Sebelum datang ke Jepang, dia menganggap pemandangan kampung halamannya di Taiwan sudah biasa. Namun, setelah tinggal di Jepang dan kembali ke Taiwan, dia menemukan banyak momen yang ingin diabadikan dengan kamera, serta banyak penemuan baru. "Karena sering bolak-balik antara Taiwan dan Jepang, saya bisa melihat dua perspektif. Proses menemukan kembali Jepang dan Taiwan berulang kali sangat mempengaruhi tema karya saya," kenangnya.
Salah satu pengalaman mendasar yang besar adalah mempertanyakan "Di mana batas antara Taiwan dan Jepang?"
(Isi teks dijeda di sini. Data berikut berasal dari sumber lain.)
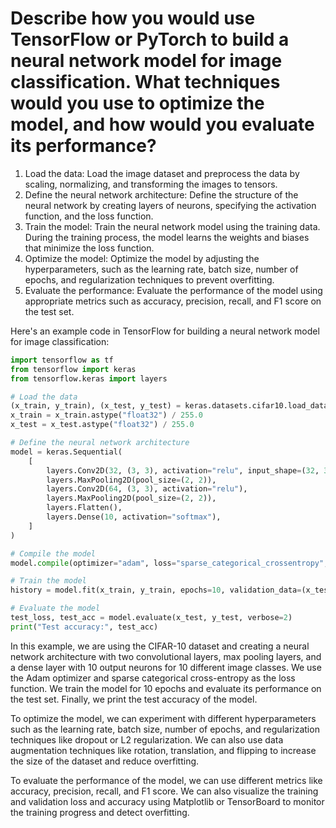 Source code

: # Describe how you would use TensorFlow or PyTorch to build a neural network model for image classification. What techniques would you use to optimize the model, and how would you evaluate its performance?

1. Load the data: Load the image dataset and preprocess the data by scaling, normalizing, and transforming the images to tensors.
2. Define the neural network architecture: Define the structure of the neural network by creating layers of neurons, specifying the activation function, and the loss function.
3. Train the model: Train the neural network model using the training data. During the training process, the model learns the weights and biases that minimize the loss function.
4. Optimize the model: Optimize the model by adjusting the hyperparameters, such as the learning rate, batch size, number of epochs, and regularization techniques to prevent overfitting.
5. Evaluate the performance: Evaluate the performance of the model using appropriate metrics such as accuracy, precision, recall, and F1 score on the test set.

Here's an example code in TensorFlow for building a neural network model for image classification:

```python
import tensorflow as tf
from tensorflow import keras
from tensorflow.keras import layers

# Load the data
(x_train, y_train), (x_test, y_test) = keras.datasets.cifar10.load_data()
x_train = x_train.astype("float32") / 255.0
x_test = x_test.astype("float32") / 255.0

# Define the neural network architecture
model = keras.Sequential(
    [
        layers.Conv2D(32, (3, 3), activation="relu", input_shape=(32, 32, 3)),
        layers.MaxPooling2D(pool_size=(2, 2)),
        layers.Conv2D(64, (3, 3), activation="relu"),
        layers.MaxPooling2D(pool_size=(2, 2)),
        layers.Flatten(),
        layers.Dense(10, activation="softmax"),
    ]
)

# Compile the model
model.compile(optimizer="adam", loss="sparse_categorical_crossentropy", metrics=["accuracy"])

# Train the model
history = model.fit(x_train, y_train, epochs=10, validation_data=(x_test, y_test))

# Evaluate the model
test_loss, test_acc = model.evaluate(x_test, y_test, verbose=2)
print("Test accuracy:", test_acc)
```

In this example, we are using the CIFAR-10 dataset and creating a neural network architecture with two convolutional layers, max pooling layers, and a dense layer with 10 output neurons for 10 different image classes. We use the Adam optimizer and sparse categorical cross-entropy as the loss function. We train the model for 10 epochs and evaluate its performance on the test set. Finally, we print the test accuracy of the model.

To optimize the model, we can experiment with different hyperparameters such as the learning rate, batch size, number of epochs, and regularization techniques like dropout or L2 regularization. We can also use data augmentation techniques like rotation, translation, and flipping to increase the size of the dataset and reduce overfitting.

To evaluate the performance of the model, we can use different metrics like accuracy, precision, recall, and F1 score. We can also visualize the training and validation loss and accuracy using Matplotlib or TensorBoard to monitor the training progress and detect overfitting.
Ekspresi Mengurai Batas dan Jarak
"Saat belajar di Okinawa, saya merasa meskipun ini adalah Jepang, tempat ini lebih dekat dengan kampung halaman saya di Taiwan daripada Tokyo. Dari pantai timur Taiwan, Anda bisa melihat Pulau Yonaguni pada hari cerah. Jaraknya cukup dekat sehingga mungkin bisa ditempuh dengan drum minyak. Bagi saya, Okinawa adalah tempat yang penuh dengan budaya yang berbeda, namun juga memiliki suasana yang dekat dengan kampung halaman," kenang zawa saat belajar di sana.
Namun, orang yang tinggal di Okinawa adalah orang Jepang dalam arti mereka memiliki paspor Jepang, dan tentu saja, ini adalah wilayah Jepang. Saat itu, dia menyadari bahwa konsep batas negara adalah sesuatu yang diciptakan secara artifisial. Namun, pada saat yang sama, dia menemukan kemungkinan bahwa perasaan manusia terhadap batas dan jarak antara tempat mungkin tidak selalu sesuai dengan konsep yang ditetapkan secara linguistik. Sebenarnya, batas yang kita rasakan dalam kenyataan mungkin tak terhitung jumlahnya seperti jumlah pikiran manusia.
Bukan batas yang dipisahkan oleh garis, melainkan batas yang ditentukan oleh setiap individu. Untuk mencoba mengembalikan batas konkret menjadi abstrak, zawa mengadakan pameran foto tahun ini yang mengekspresikan ambiguitas batas.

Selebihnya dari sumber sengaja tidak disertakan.